September 29, 2009

The Burr Trail and the Waterpocket Fold, Capitol Reef, UT

About 30 miles from Escalante, along the spectacularly scenic highway 12 that climbs over and around amazing Navajo sandstone, is the tiny town of Boulder. From Boulder, the Burr Trail heads off to the west towards Capitol Reef National Park. The Burr Trail is a paved route that for 30 spectacular miles heads into narrow red rock slot canyons, down a staircase of rock formations, and eventually down the Burr Trail Switchbacks that somehow descends nearly 2000 feet down to the valley below the waterpocket fold.

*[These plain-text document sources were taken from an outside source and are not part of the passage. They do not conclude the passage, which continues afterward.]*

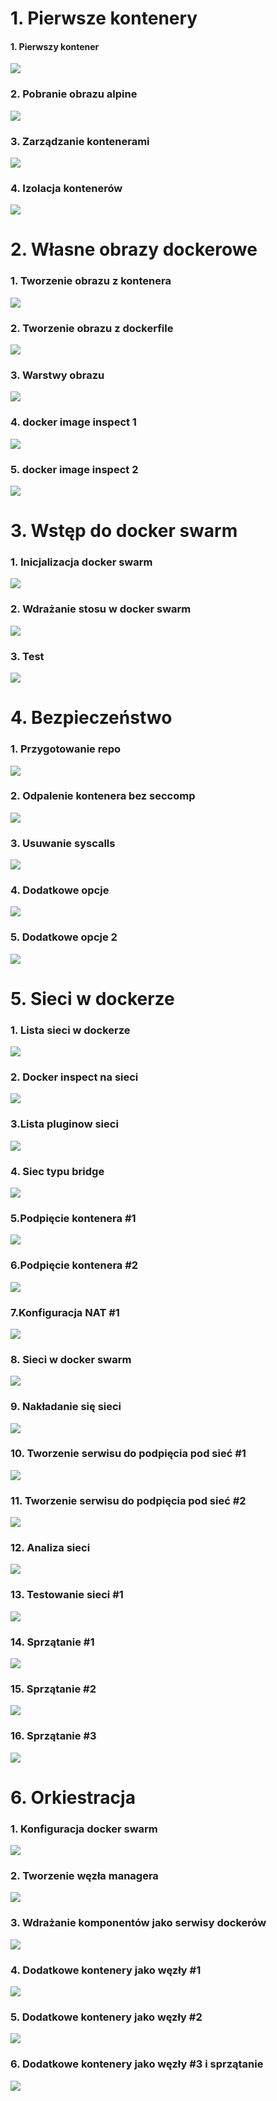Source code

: # 1. Pierwsze kontenery

#### 1. Pierwszy kontener

![](images/img.png)



### 2. Pobranie obrazu alpine

![](images/img_1.png)


### 3. Zarządzanie kontenerami

![](images/img_2.png)

### 4. Izolacja kontenerów

![](images/img_3.png)

# 2. Własne obrazy dockerowe

### 1. Tworzenie obrazu z kontenera

![](images/img_4.png)

### 2. Tworzenie obrazu z dockerfile
![](images/img_5.png)

### 3. Warstwy obrazu
![](images/img_6.png)

### 4. docker image inspect 1
![](images/img_7.png)

### 5. docker image inspect 2
![](images/img_8.png)


# 3. Wstęp do docker swarm

### 1. Inicjalizacja docker swarm
![](images/img_9.png)

### 2. Wdrażanie stosu w docker swarm
![](images/img_10.png)

### 3. Test
![](images/img_11.png)


# 4. Bezpieczeństwo

### 1. Przygotowanie repo
![](images/img_12.png)
### 2. Odpalenie kontenera bez seccomp
![](images/img_13.png)
### 3. Usuwanie syscalls
![](images/img_14.png)
### 4. Dodatkowe opcje 
![](images/img_15.png)
### 5. Dodatkowe opcje 2
![](images/img_16.png)



# 5. Sieci w dockerze


### 1. Lista sieci w dockerze
![](images/img_17.png)

### 2. Docker inspect na sieci

![](images/img_18.png)
### 3.Lista pluginow sieci
![](images/img_19.png)
### 4. Siec typu bridge
![](images/img_20.png)
### 5.Podpięcie kontenera #1
![](images/img_21.png)
### 6.Podpięcie kontenera #2
![](images/img_22.png)
### 7.Konfiguracja NAT #1
![](images/img_23.png)
### 8. Sieci w docker swarm
![](images/img_24.png)
### 9. Nakładanie się sieci
![](images/img_25.png)
### 10. Tworzenie serwisu do podpięcia pod sieć #1
![](images/img_26.png)
### 11. Tworzenie serwisu do podpięcia pod sieć #2
![](images/img_27.png)
### 12. Analiza sieci
![](images/img_28.png)
### 13. Testowanie sieci #1
![](images/img_29.png)
### 14. Sprzątanie #1
![](images/img_30.png)
### 15. Sprzątanie #2
![](images/img_31.png)
### 16. Sprzątanie #3
![](images/img_32.png)


# 6. Orkiestracja

### 1. Konfiguracja docker swarm
![](images/img_33.png)
### 2. Tworzenie węzła managera
![](images/img_34.png)
### 3. Wdrażanie komponentów jako serwisy dockerów
![](images/img_35.png)
### 4. Dodatkowe kontenery jako węzły #1
![](images/img_36.png)
### 5. Dodatkowe kontenery jako węzły #2
![](images/img_37.png)
### 6. Dodatkowe kontenery jako węzły #3 i sprzątanie
![](images/img_38.png)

But, just before you head down those switchbacks, there is a rough dirt road heading north into the Upper Muley Twist Canyon. For the next 3 miles, the road literally is the stream bed as it enters a slot canyon. It is a rough road only suitable to high clearance 4x4 vehicles.

Despite the thoughts to stop several times, we continued to the end, where the Strike Valley Overlook Trail is. This trail is an easy 1/2 mile climb to the top of the Waterpocket Fold and to one of the most spectacular views I have ever seen in my life.

The Waterpocket Fold is a 100-mile fault-block launched 2000 feet into the air. Across the valley, the layers remain horizontal. But, on the fold themselves, they are strongly tilted upwards. While the resistant Navajo sandstone and other layers remain high up above, the weaker siltstones and clays below that were exposed eroded away, leaving a deep valley.

It is somewhat ironic that what you are looking at far below should actually be ON TOP of what you are standing on. But, those layers eroded away as they were exposed to the elements.

Across the valley are the 11,500 foot Henry Mountains, which are laccolith volcanic remnants. These mountains were literally the last place in the continental United States to ever be mapped!

What a site to behold! After that hike, we then did a little excursion up the canyon to have lunch and check out the sites.